= Activity =
In the entries below, find each line with the word "thrpt" and return it.

- Opening Delimiter -

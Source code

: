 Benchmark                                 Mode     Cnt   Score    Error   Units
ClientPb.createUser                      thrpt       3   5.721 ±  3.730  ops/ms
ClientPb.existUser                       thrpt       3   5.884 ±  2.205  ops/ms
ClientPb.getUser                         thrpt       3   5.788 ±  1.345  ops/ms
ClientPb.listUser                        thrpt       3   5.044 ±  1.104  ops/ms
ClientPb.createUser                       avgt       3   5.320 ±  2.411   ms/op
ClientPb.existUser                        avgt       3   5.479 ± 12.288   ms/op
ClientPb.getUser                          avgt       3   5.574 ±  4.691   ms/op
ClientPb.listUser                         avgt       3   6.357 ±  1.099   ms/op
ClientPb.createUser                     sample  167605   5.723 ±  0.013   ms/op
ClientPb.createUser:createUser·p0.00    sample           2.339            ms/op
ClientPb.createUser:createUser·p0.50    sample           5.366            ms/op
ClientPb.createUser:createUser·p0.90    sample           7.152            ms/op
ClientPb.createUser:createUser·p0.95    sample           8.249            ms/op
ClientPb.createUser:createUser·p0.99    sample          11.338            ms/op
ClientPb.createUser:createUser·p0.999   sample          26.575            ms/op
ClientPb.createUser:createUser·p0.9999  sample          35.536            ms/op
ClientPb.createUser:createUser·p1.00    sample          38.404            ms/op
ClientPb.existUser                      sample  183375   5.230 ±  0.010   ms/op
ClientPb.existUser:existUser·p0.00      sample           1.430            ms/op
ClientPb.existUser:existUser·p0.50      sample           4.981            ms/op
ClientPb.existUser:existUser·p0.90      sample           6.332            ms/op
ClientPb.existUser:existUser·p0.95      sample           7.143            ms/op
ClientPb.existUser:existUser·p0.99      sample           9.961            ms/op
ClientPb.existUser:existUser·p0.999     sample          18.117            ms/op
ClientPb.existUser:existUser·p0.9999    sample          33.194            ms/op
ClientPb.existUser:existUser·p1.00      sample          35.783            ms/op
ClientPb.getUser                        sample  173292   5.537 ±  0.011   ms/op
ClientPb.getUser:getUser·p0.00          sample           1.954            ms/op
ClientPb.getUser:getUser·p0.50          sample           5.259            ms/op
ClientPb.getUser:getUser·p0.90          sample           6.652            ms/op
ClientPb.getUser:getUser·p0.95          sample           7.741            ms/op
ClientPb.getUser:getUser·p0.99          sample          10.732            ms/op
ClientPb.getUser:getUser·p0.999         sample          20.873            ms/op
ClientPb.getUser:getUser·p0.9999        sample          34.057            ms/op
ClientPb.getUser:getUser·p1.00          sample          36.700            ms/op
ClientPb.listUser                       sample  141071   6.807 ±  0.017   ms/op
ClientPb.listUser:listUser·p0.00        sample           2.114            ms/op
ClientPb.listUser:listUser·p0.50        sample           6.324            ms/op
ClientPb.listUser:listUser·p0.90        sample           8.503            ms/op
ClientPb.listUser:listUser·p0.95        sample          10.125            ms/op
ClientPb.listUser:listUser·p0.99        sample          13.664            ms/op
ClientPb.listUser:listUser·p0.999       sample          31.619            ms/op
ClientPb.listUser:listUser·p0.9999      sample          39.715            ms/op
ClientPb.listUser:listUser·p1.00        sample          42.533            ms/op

- Closing Delimiter -

= Answer to this exercise =
ClientPb.createUser                      thrpt       3   5.721 ±  3.730  ops/ms
ClientPb.existUser                       thrpt       3   5.884 ±  2.205  ops/ms
ClientPb.getUser                         thrpt       3   5.788 ±  1.345  ops/ms
ClientPb.listUser                        thrpt       3   5.044 ±  1.104  ops/ms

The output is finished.